# Simple Filing Guide for Lathe



## romartin (Jul 4, 2012)

This post describes a tool "Simple File Guide" which I built a few years ago and which may interest folks who, like me, have a lathe but don't have a milling machine. It supports the use of common or garden files under muscle power to make flats on round sections or cylindrical segments on flat sections with significantly better precision than can readily be achieved otherwise. In conjunction with a dividing head or a simple indexer based on use of the lathe gear train, the File Guide can help you to make good looking and sufficiently accurate polygon sections e.g. square or hex or matched flats on opposite sides of a shaft. 

The process makes use of the lathe, without power, to position and hold the work piece while the File Guide limits the motion of the file to ensure that only the desired excess metal gets removed. Depending on the application, the File Guide may be held in the Tool Post and the work piece in the chuck or the File Guide may be held in the chuck and the work piece in a machine vice mounted on the carriage.

The picture below shows the tool. 





A one page drawing is in the Download Section with the name "Simple File Guide.pdf". The handle is round to facilitate mounting in the chuck or the tool post. The two parallel rollers are made in PVC; they are what guide the files and need to be substituted when excessively consumed. The other parts are in mild steel.

The following pictures illustrate using the tool to give a hexagon section to the end of a rod. 




First the File Guide gets mounted in the lathe Tool Post with the plane of the rollers at a convenient angle so that movement of the cross slide adjusts the distance of the file surface from the lathe's line of centers. This adjustment is made simply by mounting a rod of the desired radius in the chuck and then moving the cross slide until the lower surface of the file is tangent to the upper surface of the rod. Lock the cross slide to maintain this position.





Second, the lathe gear train is set up to serve as an indexing tool for the angular position of the chuck. I set up the gear train to give a speed multiplication factor of 4. At the end of the train is a gear with 60 teeth so I end up with 240 index positions which supports all the numbers of faces I've needed and many others (2,3,4,5,6,8,10,12,15,16,20 ...). I fix the angular position of the chuck by inserting between the teeth of this wheel a fixed aluminium wedge firmly held in a block of wood. Naturally, as with the graduated wheels on the lathe slides, it is important to eliminate the systematic slack error by always turning the chuck, and hence the gear train, in the same direction.





Third mount the prepared work piece rod in the chuck. Note that to obtain distance "d" across opposite flats, it is quickest to reduce the diameter of the corresponding section of the rod to be 1.16 x d. 





Fourth position the chuck angle for the first face, block the chuck angle and file away until the file is turning both rollers of the File Guide.
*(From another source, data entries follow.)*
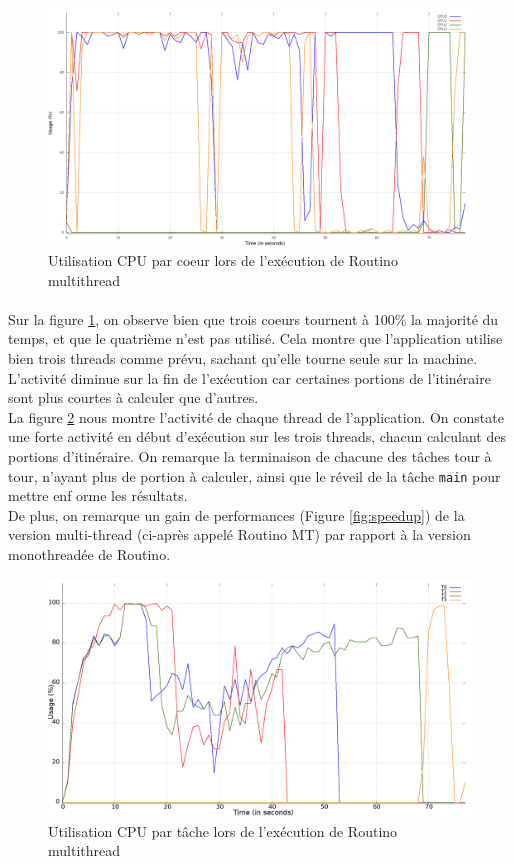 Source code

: \begin{figure}[H]
\centering
\includegraphics[scale=0.285]{include/cpu_usage.png}
\caption{Utilisation CPU par coeur lors de l'exécution de Routino multithread}
\label{fig:cpusage}
\end{figure}

\paragraph{}
Sur la figure \ref{fig:cpusage}, on observe bien que trois coeurs tournent à
100\% la majorité du temps, et que le quatrième n'est pas utilisé. Cela montre
que l'application utilise bien trois threads comme prévu, sachant qu'elle tourne
seule sur la machine. L'activité diminue sur la fin de l'exécution car certaines
portions de l'itinéraire sont plus courtes à calculer que d'autres.\\
La figure \ref{fig:threadusage} nous montre l'activité de chaque thread de
l'application. On constate une forte activité en début d'exécution sur les trois
threads, chacun calculant des portions d'itinéraire. On remarque la terminaison
de chacune des tâches tour à tour, n'ayant plus de portion à calculer, ainsi
que le réveil de la tâche \texttt{main} pour mettre enf orme les résultats.\\
De plus, on remarque un gain de performances (Figure \ref{fig:speedup}) de la 
version multi-thread (ci-après appelé Routino MT) par rapport à la version
monothreadée de Routino.

\begin{figure}[H]
\centering
\includegraphics[scale=0.27]{include/thread_usage.png}
\caption{Utilisation CPU par tâche lors de l'exécution de Routino multithread}
\label{fig:threadusage}
\end{figure}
Repeat for the other faces.









The following pictures illustrate use of the File Guide to round the corner of a bit of scrap brass plate to be concentric with a bolt hole near the corner. The plate is mounted in the chuck by means of a mandrel through the corresponding bolt hole. 
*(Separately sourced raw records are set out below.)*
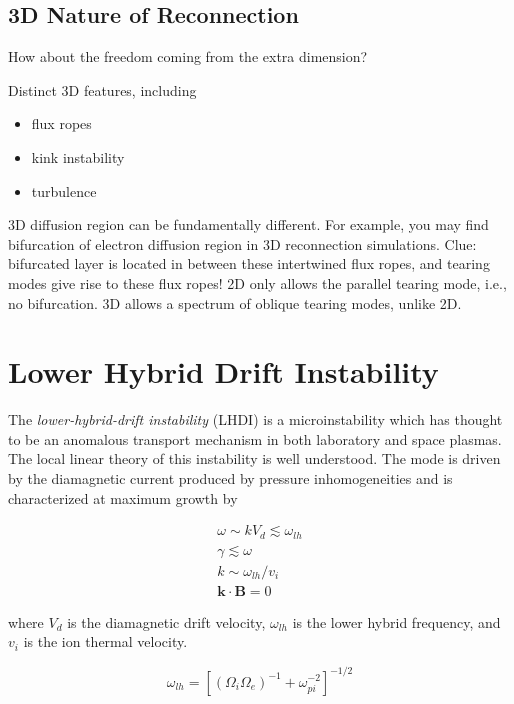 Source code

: \documentclass[
  notoc %
]{tufte-book}
\providecommand{\tightlist}{%
  \setlength{\itemsep}{0pt}\setlength{\parskip}{0pt}
}
\begin{document}
\hypertarget{d-nature-of-reconnection}{%
\subsection{3D Nature of Reconnection}\label{d-nature-of-reconnection}}

How about the freedom coming from the extra dimension?

Distinct 3D features, including

\begin{itemize}
\tightlist
\item
  flux ropes
\item
  kink instability
\item
  turbulence
\end{itemize}

3D diffusion region can be fundamentally different. For example, you may
find bifurcation of electron diffusion region in 3D reconnection
simulations. Clue: bifurcated layer is located in between these
intertwined flux ropes, and tearing modes give rise to these flux ropes!
2D only allows the parallel tearing mode, i.e., no bifurcation. 3D
allows a spectrum of oblique tearing modes, unlike 2D.

\hypertarget{sec:LHDI}{%
\section{Lower Hybrid Drift Instability}\label{sec:LHDI}}

The \emph{lower-hybrid-drift instability} (LHDI) is a microinstability
which has thought to be an anomalous transport mechanism in both
laboratory and space plasmas. The local linear theory of this
instability is well understood. The mode is driven by the diamagnetic
current produced by pressure inhomogeneities and is characterized at
maximum growth by

\[
\begin{aligned}
\omega\sim kV_d \lesssim \omega_{lh} \\
\gamma\lesssim \omega \\
k \sim \omega_{lh}/v_i \\
\mathbf{k}\cdot\mathbf{B}=0
\end{aligned}
\]

where \(V_d\) is the diamagnetic drift velocity, \(\omega_{lh}\) is the
lower hybrid frequency, and \(v_i\) is the ion thermal velocity.

\[
\omega_{lh} = [(\Omega_i \Omega_e)^{-1} + \omega_{pi}^{-2}]^{-1/2}
\]
\end{document}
First the File Guide is set up in the Tool Post as described above. 





Once the File Guide is set up, the mandrel is mounted in the chuck and the manual filing operation can begin gradually turning the chuck by hand through the angle needed to generate the circular section for the corner. In the example shown the angle is 90 degrees. The final strokes of the file should be light and you should see both rollers turning indicating that you have reached the desired radius. 





The following picture shows some other work products which have flats and/or rounds made with this tool, including the hex sections on all those 2mm nuts and bolts.


----------



## ProdEng (Jul 4, 2012)

That's a very useful but simple setup. I have seen some very complicated filing rests and been put off making one for that reason, same goes for indexing. The file is an underrated tool in the CNC age.

Jan


----------



## Noitoen (Jul 4, 2012)

A little refinement would be a little collar on the left of the rollers to make a precise stop to file those "spanner" recesses.


----------



## steamer (Jul 4, 2012)

Hello romartin,

I have a very similar set up I use a lot! For small parts, I find it's actually faster than setting up a dividing head, and I get more accurate results because the part never comes out of the chuck.

Dave


----------



## romartin (Jul 4, 2012)

Thank you for your replies.
Yes indeed Noitoen, the tool needs the collar you suggest. I'll replace those two end washers with ones with a larger diameter. Thank you for the suggestion.
And yes Dave and Jan, there is a certain pleasure in getting a satisfactory result through the coordinated application of both brain and muscle power!


----------



## Chriske (Jul 4, 2012)

Very Nifty...!

 Thm:


----------



## Ogaryd (Jul 4, 2012)

Hi Romartin,

    Thats a really neat useful tool. I'll have to make one soon.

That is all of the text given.